Hell’s Circus
By Tiffany Cole
“Welcome to Hell’s Circus!” announced a voice that I instantly recognized as Samuel’s.
Somehow his voice sounded a lot louder than the music.
“Friends, let’s play a game! Goal: Get to the end of the circus, that’s where you’ll find me. Rules: If both of you don’t
reach me together, I will free the person lagging behind if they are still alive and destroy them myself. Otherwise,
there are no rules. Please aspire to lose; it puts a smile on my face.”
I turned to Doceon, who appeared to be just as tense as I was.
“This game...” I started, and then, I paused, trying to organize my thoughts into a logical question.

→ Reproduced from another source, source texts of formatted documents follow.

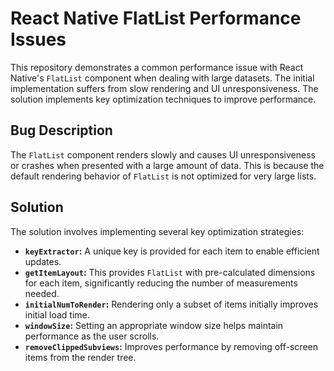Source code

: # React Native FlatList Performance Issues

This repository demonstrates a common performance issue with React Native's `FlatList` component when dealing with large datasets. The initial implementation suffers from slow rendering and UI unresponsiveness. The solution implements key optimization techniques to improve performance.

## Bug Description

The `FlatList` component renders slowly and causes UI unresponsiveness or crashes when presented with a large amount of data.  This is because the default rendering behavior of `FlatList` is not optimized for very large lists.

## Solution

The solution involves implementing several key optimization strategies:

* **`keyExtractor`:**  A unique key is provided for each item to enable efficient updates.
* **`getItemLayout`:**  This provides `FlatList` with pre-calculated dimensions for each item, significantly reducing the number of measurements needed.
* **`initialNumToRender`:**  Rendering only a subset of items initially improves initial load time.
* **`windowSize`:**  Setting an appropriate window size helps maintain performance as the user scrolls.
* **`removeClippedSubviews`:**  Improves performance by removing off-screen items from the render tree.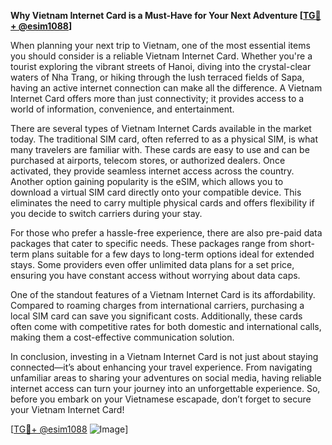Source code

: **Why Vietnam Internet Card is a Must-Have for Your Next Adventure [[TG💪+ @esim1088](https://t.me/s/esim1088)]**

When planning your next trip to Vietnam, one of the most essential items you should consider is a reliable Vietnam Internet Card. Whether you're a tourist exploring the vibrant streets of Hanoi, diving into the crystal-clear waters of Nha Trang, or hiking through the lush terraced fields of Sapa, having an active internet connection can make all the difference. A Vietnam Internet Card offers more than just connectivity; it provides access to a world of information, convenience, and entertainment.

There are several types of Vietnam Internet Cards available in the market today. The traditional SIM card, often referred to as a physical SIM, is what many travelers are familiar with. These cards are easy to use and can be purchased at airports, telecom stores, or authorized dealers. Once activated, they provide seamless internet access across the country. Another option gaining popularity is the eSIM, which allows you to download a virtual SIM card directly onto your compatible device. This eliminates the need to carry multiple physical cards and offers flexibility if you decide to switch carriers during your stay.

For those who prefer a hassle-free experience, there are also pre-paid data packages that cater to specific needs. These packages range from short-term plans suitable for a few days to long-term options ideal for extended stays. Some providers even offer unlimited data plans for a set price, ensuring you have constant access without worrying about data caps.

One of the standout features of a Vietnam Internet Card is its affordability. Compared to roaming charges from international carriers, purchasing a local SIM card can save you significant costs. Additionally, these cards often come with competitive rates for both domestic and international calls, making them a cost-effective communication solution.

In conclusion, investing in a Vietnam Internet Card is not just about staying connected—it’s about enhancing your travel experience. From navigating unfamiliar areas to sharing your adventures on social media, having reliable internet access can turn your journey into an unforgettable experience. So, before you embark on your Vietnamese escapade, don’t forget to secure your Vietnam Internet Card! 

[[TG💪+ @esim1088](https://t.me/s/esim1088) ![Image](https://i.postimg.cc/Y0z9fWf4/image.png)]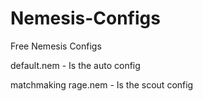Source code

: # Nemesis-Configs
Free Nemesis Configs

default.nem - Is the auto config

matchmaking rage.nem - Is the scout config
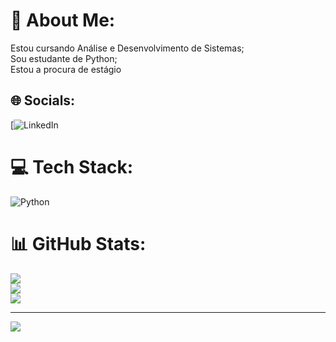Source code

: # 💫 About Me:
Estou cursando Análise e Desenvolvimento de Sistemas;<br>Sou estudante de Python;<br>Estou a procura de estágio <br>


## 🌐 Socials:
[![LinkedIn]([www.linkedin.com/in/sabrina-raiol-737521236) 

# 💻 Tech Stack:
![Python](https://img.shields.io/badge/python-3670A0?style=plastic&logo=python&logoColor=ffdd54)
# 📊 GitHub Stats:
![](https://github-readme-stats.vercel.app/api?username=SabrinaRaiol&theme=gotham&hide_border=true&include_all_commits=false&count_private=false)<br/>
![](https://github-readme-streak-stats.herokuapp.com/?user=SabrinaRaiol&theme=gotham&hide_border=true)<br/>
![](https://github-readme-stats.vercel.app/api/top-langs/?username=SabrinaRaiol&theme=gotham&hide_border=true&include_all_commits=false&count_private=false&layout=compact)

---
[![](https://visitcount.itsvg.in/api?id=SabrinaRaiol&icon=0&color=0)](https://visitcount.itsvg.in)

<!-- Proudly created with GPRM ( https://gprm.itsvg.in ) -->
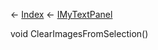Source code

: ← [Index](Api-Index) ← [IMyTextPanel](Sandbox.ModAPI.Ingame.IMyTextPanel)

void ClearImagesFromSelection()

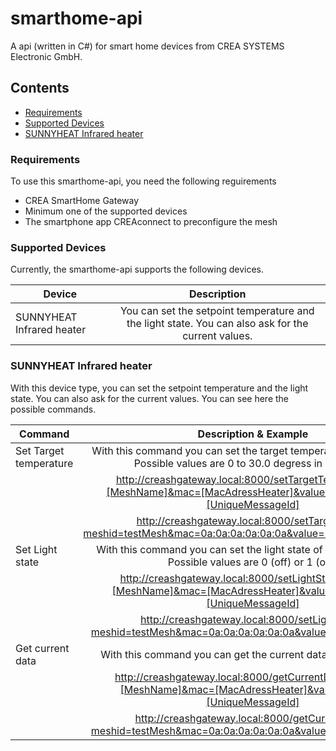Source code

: # smarthome-api
A api (written in C#) for smart home devices from CREA SYSTEMS Electronic GmbH.

## Contents

  - [Requirements](#reguirements)
  - [Supported Devices](#supported-devices)
  - [SUNNYHEAT Infrared heater](#sunnyheat-infrared-heater)

### Requirements

To use this smarthome-api, you need the following reguirements
  - CREA SmartHome Gateway
  - Minimum one of the supported devices
  - The smartphone app CREAconnect to preconfigure the mesh
  
### Supported Devices

Currently, the smarthome-api supports the following devices.

| **Device**                |                                           **Description**                                           |
|---------------------------|:---------------------------------------------------------------------------------------------------:|
| SUNNYHEAT Infrared heater | You can set the setpoint temperature and the light state. You can also ask for the current values.    |

### SUNNYHEAT Infrared heater

With this device type, you can set the setpoint temperature and the light state. You can also ask for the current values. You can see here the possible commands.

| **Command**                |                                           **Description & Example**                                                        |
|----------------------------|:--------------------------------------------------------------------------------------------------------------------------:|
| Set Target temperature     | With this command you can set the target temperature of the heater:<br>Possible values are 0 to 30.0 degress in 0.5 steps. |
|                            | http://creashgateway.local:8000/setTargetTemp?meshid=[MeshName]&mac=[MacAdressHeater]&value=[Degree]&ref=[UniqueMessageId] |
|                            | http://creashgateway.local:8000/setTargetTemp?meshid=testMesh&mac=0a:0a:0a:0a:0a:0a&value=20.0&ref=abc12345                |
| Set Light state            | With this command you can set the light state of a connected light: Possible values are 0 (off) or 1 (on).                 |
|                            | http://creashgateway.local:8000/setLightState?meshid=[MeshName]&mac=[MacAdressHeater]&value=[0or1]&ref=[UniqueMessageId]   |
|                            | http://creashgateway.local:8000/setLightState?meshid=testMesh&mac=0a:0a:0a:0a:0a:0a&value=1&ref=abc12345                   |
| Get current data           | With this command you can get the current data from the heater.                                                            |
|                            | http://creashgateway.local:8000/getCurrentData?meshid=[MeshName]&mac=[MacAdressHeater]&value=[1]&ref=[UniqueMessageId]     |
|                            | http://creashgateway.local:8000/getCurrentData?meshid=testMesh&mac=0a:0a:0a:0a:0a:0a&value=1&ref=abc12345                  |
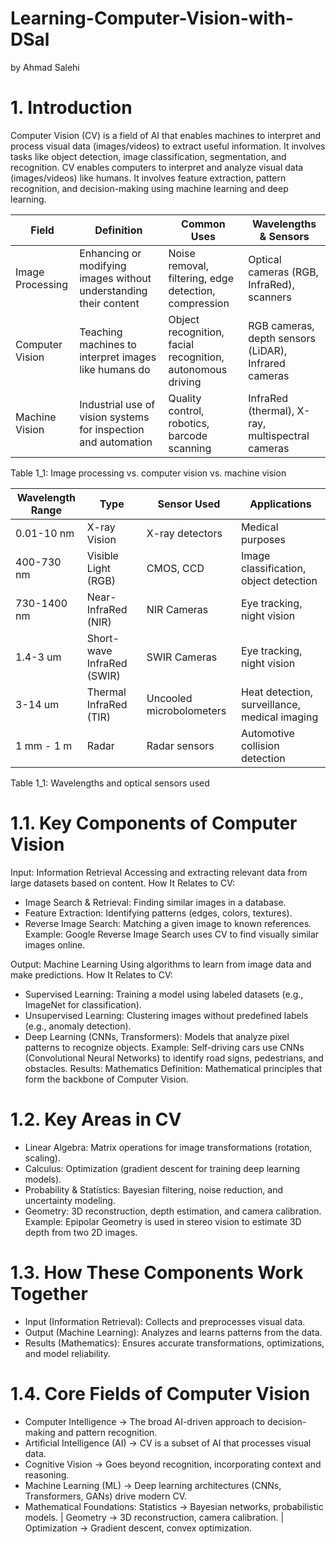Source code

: # Learning-Computer-Vision-with-DSal
by Ahmad Salehi

# 1. Introduction
Computer Vision (CV) is a field of AI that enables machines to interpret and process visual data (images/videos) to extract useful information. It involves tasks like object detection, image classification, segmentation, and recognition.
CV enables computers to interpret and analyze visual data (images/videos) like humans. It involves feature extraction, pattern recognition, and decision-making using machine learning and deep learning.


| Field | Definition | Common Uses | Wavelengths & Sensors |
|-------|------------|-------------|-----------------------|
| Image Processing | Enhancing or modifying images without understanding their content | Noise removal, filtering, edge detection, compression | Optical cameras (RGB, InfraRed), scanners|
| Computer Vision | Teaching machines to interpret images like humans do |Object recognition, facial recognition, autonomous driving | RGB cameras, depth sensors (LiDAR), Infrared cameras |
| Machine Vision | Industrial use of vision systems for inspection and automation | Quality control, robotics, barcode scanning | InfraRed (thermal), X-ray, multispectral cameras|

Table 1_1: Image processing vs. computer vision vs. machine vision


| Wavelength Range | Type | Sensor Used | Applications |
|-------|------------|-------------|-----------------------|
| 0.01-10 nm | X-ray Vision | X-ray detectors | Medical purposes |
| 400-730 nm | Visible Light (RGB) | CMOS, CCD | Image classification, object detection |
| 730-1400 nm | Near-InfraRed (NIR) |NIR Cameras | Eye tracking, night vision |
| 1.4-3 um | Short-wave InfraRed (SWIR) | SWIR Cameras | Eye tracking, night vision |
| 3-14 um | Thermal InfraRed (TIR) | Uncooled microbolometers | Heat detection, surveillance, medical imaging |
| 1 mm -  1 m | Radar | Radar sensors | Automotive collision detection |

Table 1_1: Wavelengths and optical sensors used

# 1.1. Key Components of Computer Vision
Input: Information Retrieval
Accessing and extracting relevant data from large datasets based on content.
How It Relates to CV:
  - Image Search & Retrieval: Finding similar images in a database.
  - Feature Extraction: Identifying patterns (edges, colors, textures).
  - Reverse Image Search: Matching a given image to known references.
    Example: Google Reverse Image Search uses CV to find visually similar images online.
    
Output: Machine Learning
Using algorithms to learn from image data and make predictions.
How It Relates to CV:
  - Supervised Learning: Training a model using labeled datasets (e.g., ImageNet for classification).
  - Unsupervised Learning: Clustering images without predefined labels (e.g., anomaly detection).
  - Deep Learning (CNNs, Transformers): Models that analyze pixel patterns to recognize objects.
    Example: Self-driving cars use CNNs (Convolutional Neural Networks) to identify road signs, pedestrians, and obstacles.
    Results: Mathematics
    Definition: Mathematical principles that form the backbone of Computer Vision.
    
# 1.2. Key Areas in CV
  - Linear Algebra: Matrix operations for image transformations (rotation, scaling).
  - Calculus: Optimization (gradient descent for training deep learning models).
  - Probability & Statistics: Bayesian filtering, noise reduction, and uncertainty modeling.
  - Geometry: 3D reconstruction, depth estimation, and camera calibration. Example: Epipolar Geometry is used in stereo vision to estimate 3D depth from two 2D images.

# 1.3. How These Components Work Together
  - Input (Information Retrieval): Collects and preprocesses visual data.
  - Output (Machine Learning): Analyzes and learns patterns from the data.
  - Results (Mathematics): Ensures accurate transformations, optimizations, and model reliability.

# 1.4. Core Fields of Computer Vision
  - Computer Intelligence → The broad AI-driven approach to decision-making and pattern recognition.
  - Artificial Intelligence (AI) → CV is a subset of AI that processes visual data.
  - Cognitive Vision → Goes beyond recognition, incorporating context and reasoning.
  - Machine Learning (ML) → Deep learning architectures (CNNs, Transformers, GANs) drive modern CV.
  - Mathematical Foundations:
    Statistics → Bayesian networks, probabilistic models. | Geometry → 3D reconstruction, camera calibration. | Optimization → Gradient descent, convex optimization.
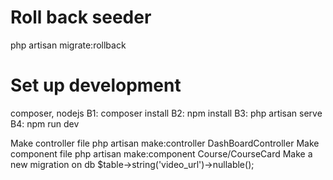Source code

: # Roll back seeder
php artisan migrate:rollback
# Set up development
composer, nodejs
B1: composer install 
B2: npm install
B3: php artisan serve
B4: npm run dev


Make controller file
 php artisan make:controller DashBoardController
 Make component file
 php artisan make:component Course/CourseCard
 Make a new migration on db
$table->string('video_url')->nullable();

Than I realized, from looking at Doceon’s tightly clenched fist, there was no point in me asking any questions. This
game was a matter of life and death.
Welcome to the Realm of Nightmares...
* * *
All of the chair’s flimsy wooden legs broke once they hit the ground and I ended up tumbling to the side. Fortunately,
my body suit was still in good enough condition to protect me from the fall. The acid shock I received earlier when
trying to imagine a weapon hadn’t torn through enough of the suit to leave me completely vulnerable. That was one
good thing. I was sure I would need some type of protection from Jingles and I knew I wasn’t mentally strong enough
to imagine another suit.
I watched the last bit of light disappeared with my only visible route out. The floor (that was now a ceiling) slid back
together. I groaned. I was alone in a pitch-dark, mirrored room with a thing named Jingles, tied to a broken, wooden
chair. The scenarios just keep getting worse.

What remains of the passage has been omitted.